Below is a listing; repeat exactly the lines from the one containing "X for creators" to the one containing "X and its partners", both included.

►

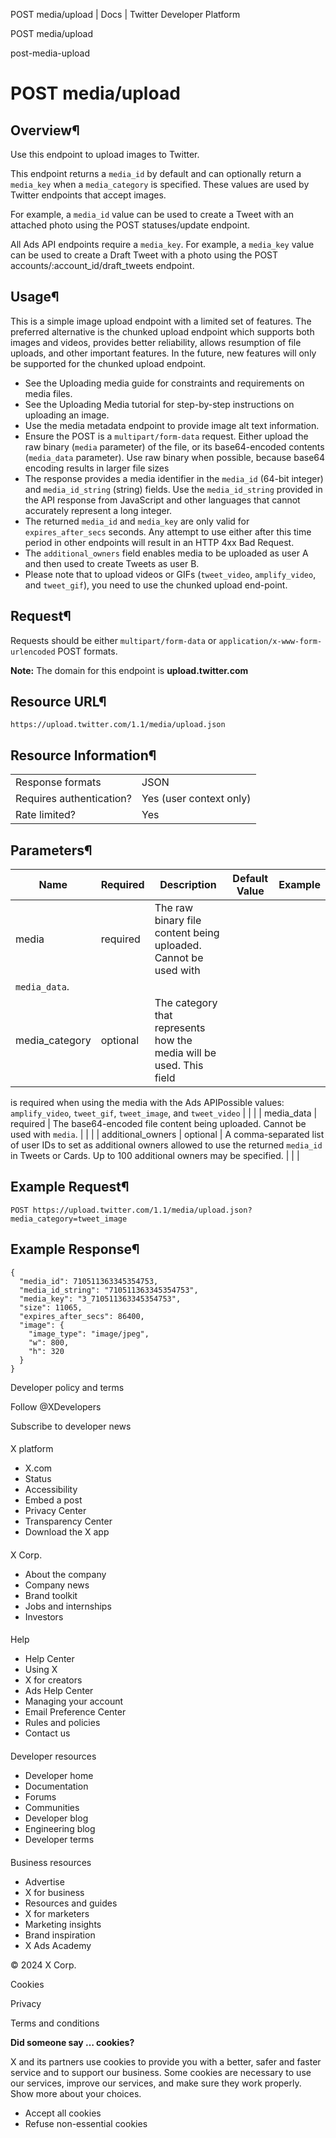 



POST media/upload | Docs | Twitter Developer Platform 





































































































POST media/upload



post-media-upload

POST media/upload
=================




Overview¶
---------


Use this endpoint to upload images to Twitter.


This endpoint returns a `media_id` by default and can
optionally return a `media_key` when a
`media_category` is specified. These values are used by
Twitter endpoints that accept images.


For example, a `media_id` value can be used to create a
Tweet with an attached photo using the POST
statuses/update endpoint.


All Ads API endpoints require a
`media_key`. For example, a `media_key` value can
be used to create a Draft Tweet with a photo using the POST
accounts/:account\_id/draft\_tweets endpoint.


Usage¶
------


This is a simple image upload endpoint with a limited set of
features. The preferred alternative is the chunked upload endpoint which
supports both images and videos, provides better reliability, allows
resumption of file uploads, and other important features. In the future,
new features will only be supported for the chunked upload endpoint.


* See the Uploading
media guide for constraints and requirements on media files.
* See the Uploading Media
tutorial for step-by-step instructions on uploading an image.
* Use the media
metadata endpoint to provide image alt text information.
* Ensure the POST is a `multipart/form-data` request.
Either upload the raw binary (`media` parameter) of the file,
or its base64-encoded contents (`media_data` parameter). Use
raw binary when possible, because base64 encoding results in larger file
sizes
* The response provides a media identifier in the
`media_id` (64-bit integer) and `media_id_string`
(string) fields. Use the `media_id_string` provided in the
API response from JavaScript and other languages that cannot accurately
represent a long integer.
* The returned `media_id` and `media_key` are
only valid for `expires_after_secs` seconds. Any attempt to
use either after this time period in other endpoints will result in an
HTTP 4xx Bad Request.
* The `additional_owners` field enables media to be
uploaded as user A and then used to create Tweets as user B.
* Please note that to upload videos or GIFs (`tweet_video`,
`amplify_video`, and `tweet_gif`), you need to use
the chunked
upload end-point.


Request¶
--------


Requests should be either `multipart/form-data` or
`application/x-www-form-urlencoded` POST formats.


**Note:** The domain for this endpoint is
**upload.twitter.com**


Resource URL¶
-------------


`https://upload.twitter.com/1.1/media/upload.json`


Resource Information¶
---------------------




|  |  |
| --- | --- |
| Response formats | JSON |
| Requires authentication? | Yes (user context only) |
| Rate limited? | Yes |


Parameters¶
-----------




| Name | Required | Description | Default Value | Example |
| --- | --- | --- | --- | --- |
| media | required | The raw binary file content being uploaded. Cannot be used with
`media_data`. |  |  |
| media\_category | optional | The category that represents how the media will be used. This field
is required when using the media with the Ads APIPossible values:
`amplify_video`, `tweet_gif`,
`tweet_image`, and `tweet_video` |  |  |
| media\_data | required | The base64-encoded file content being uploaded. Cannot be used with
`media`. |  |  |
| additional\_owners | optional | A comma-separated list of user IDs to set as additional owners
allowed to use the returned `media_id` in Tweets or Cards. Up
to 100 additional owners may be specified. |  |  |


Example Request¶
----------------


`POST https://upload.twitter.com/1.1/media/upload.json?media_category=tweet_image`


Example Response¶
-----------------



```
{
  "media_id": 710511363345354753,
  "media_id_string": "710511363345354753",
  "media_key": "3_710511363345354753",
  "size": 11065,
  "expires_after_secs": 86400,
  "image": {
    "image_type": "image/jpeg",
    "w": 800,
    "h": 320
  }
}
```


















Developer policy and terms


Follow @XDevelopers


Subscribe to developer news












#### 
 X platform


* X.com
* Status
* Accessibility
* Embed a post
* Privacy Center
* Transparency Center
* Download the X app




#### 
 X Corp.


* About the company
* Company news
* Brand toolkit
* Jobs and internships
* Investors




#### 
 Help


* Help Center
* Using X
* X for creators
* Ads Help Center
* Managing your account
* Email Preference Center
* Rules and policies
* Contact us




#### 
 Developer resources


* Developer home
* Documentation
* Forums
* Communities
* Developer blog
* Engineering blog
* Developer terms




#### 
 Business resources


* Advertise
* X for business
* Resources and guides
* X for marketers
* Marketing insights
* Brand inspiration
* X Ads Academy









 © 2024 X Corp.
 


Cookies


Privacy


Terms and conditions






















**Did someone say … cookies?**  
  


 X and its partners use cookies to provide you with a better, safer and
 faster service and to support our business. Some cookies are necessary to use
 our services, improve our services, and make sure they work properly.
 Show more about your choices.


 




* Accept all cookies
* Refuse non-essential cookies















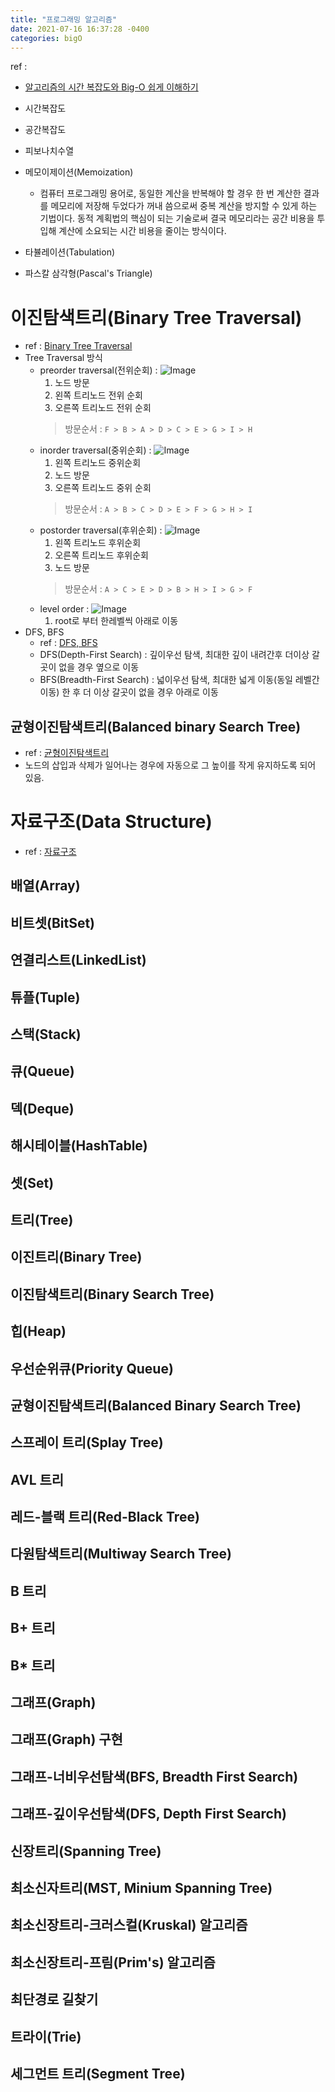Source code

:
 ```yaml
---
title: "프로그래밍 알고리즘"
date: 2021-07-16 16:37:28 -0400
categories: bigO
---
```


ref : 
- [알고리즘의 시간 복잡도와 Big-O 쉽게 이해하기](https://blog.chulgil.me/algorithm/)

- 시간복잡도
- 공간복잡도
- 피보나치수열
- 메모이제이션(Memoization)
  - 컴퓨터 프로그래밍 용어로, 동일한 계산을 반복해야 할 경우 한 번 계산한 결과를 메모리에 저장해 두었다가 꺼내 씀으로써 중복 계산을 방지할 수 있게 하는 기법이다. 동적 계획법의 핵심이 되는 기술로써 결국 메모리라는 공간 비용을 투입해 계산에 소요되는 시간 비용을 줄이는 방식이다.
- 타뷸레이션(Tabulation)
- 파스칼 삼각형(Pascal's Triangle)

# 이진탐색트리(Binary Tree Traversal)
  - ref : [Binary Tree Traversal](https://gnujoow.github.io/ds/2016/09/01/DS4-TreeTraversal/)
  - Tree Traversal 방식
    - preorder traversal(전위순회) : ![Image](https://upload.wikimedia.org/wikipedia/commons/thumb/d/d4/Sorted_binary_tree_preorder.svg/220px-Sorted_binary_tree_preorder.svg.png)
      1. 노드 방문
      2. 왼쪽 트리노드 전위 순회
      3. 오른쪽 트리노드 전위 순회
      > 방문순서 : ``` F > B > A > D > C > E > G > I > H ```
    - inorder traversal(중위순회) : ![Image](https://upload.wikimedia.org/wikipedia/commons/thumb/7/77/Sorted_binary_tree_inorder.svg/220px-Sorted_binary_tree_inorder.svg.png)
      1. 왼쪽 트리노드 중위순회
      2. 노드 방문
      3. 오른쪽 트리노드 중위 순회
      > 방문순서 : ``` A > B > C > D > E > F > G > H > I ```
    - postorder traversal(후위순회) : ![Image](https://upload.wikimedia.org/wikipedia/commons/thumb/9/9d/Sorted_binary_tree_postorder.svg/220px-Sorted_binary_tree_postorder.svg.png)
      1. 왼쪽 트리노드 후위순회
      2. 오른쪽 트리노드 후위순회
      3. 노드 방문
      > 방문순서 : ``` A > C > E > D > B > H > I > G > F ```
    - level order : ![Image](https://upload.wikimedia.org/wikipedia/commons/thumb/d/d1/Sorted_binary_tree_breadth-first_traversal.svg/220px-Sorted_binary_tree_breadth-first_traversal.svg.png)
      1. root로 부터 한레벨씩 아래로 이동
  - DFS, BFS
    - ref : [DFS, BFS](https://devuna.tistory.com/32)
    - DFS(Depth-First Search) : 깊이우선 탐색, 최대한 깊이 내려간후 더이상 갈 곳이 없을 경우 옆으로 이동
    - BFS(Breadth-First Search) : 넓이우선 탐색, 최대한 넓게 이동(동일 레벨간 이동) 한 후 더 이상 갈곳이 없을 경우 아래로 이동
## 균형이진탐색트리(Balanced binary Search Tree)
- ref : [균형이진탐색트리](https://jackpot53.tistory.com/17)
- 노드의 삽입과 삭제가 일어나는 경우에 자동으로 그 높이를 작게 유지하도록 되어 있음.

# 자료구조(Data Structure)
- ref : [자료구조](https://jackpot53.tistory.com/78?category=715451)
## 배열(Array)
## 비트셋(BitSet)
## 연결리스트(LinkedList)
## 튜플(Tuple)
## 스택(Stack)
## 큐(Queue)
## 덱(Deque)
## 해시테이블(HashTable)
## 셋(Set)
## 트리(Tree)
## 이진트리(Binary Tree)
## 이진탐색트리(Binary Search Tree)
## 힙(Heap)
## 우선순위큐(Priority Queue)
## 균형이진탐색트리(Balanced Binary Search Tree)
## 스프레이 트리(Splay Tree)
## AVL 트리
## 레드-블랙 트리(Red-Black Tree)
## 다원탐색트리(Multiway Search Tree)
## B 트리
## B+ 트리
## B* 트리
## 그래프(Graph)
## 그래프(Graph) 구현
## 그래프-너비우선탐색(BFS, Breadth First Search)
## 그래프-깊이우선탐색(DFS, Depth First Search)
## 신장트리(Spanning Tree)
## 최소신자트리(MST, Minium Spanning Tree)
## 최소신장트리-크러스컬(Kruskal) 알고리즘
## 최소신장트리-프림(Prim's) 알고리즘
## 최단경로 길찾기
## 트라이(Trie)
## 세그먼트 트리(Segment Tree)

◄

> OUTPUT FOR THIS EXERCISE:
* X for creators
* Ads Help Center
* Managing your account
* Email Preference Center
* Rules and policies
* Contact us




#### 
 Developer resources


* Developer home
* Documentation
* Forums
* Communities
* Developer blog
* Engineering blog
* Developer terms




#### 
 Business resources


* Advertise
* X for business
* Resources and guides
* X for marketers
* Marketing insights
* Brand inspiration
* X Ads Academy









 © 2024 X Corp.
 


Cookies


Privacy


Terms and conditions






















**Did someone say … cookies?**  
  


 X and its partners use cookies to provide you with a better, safer and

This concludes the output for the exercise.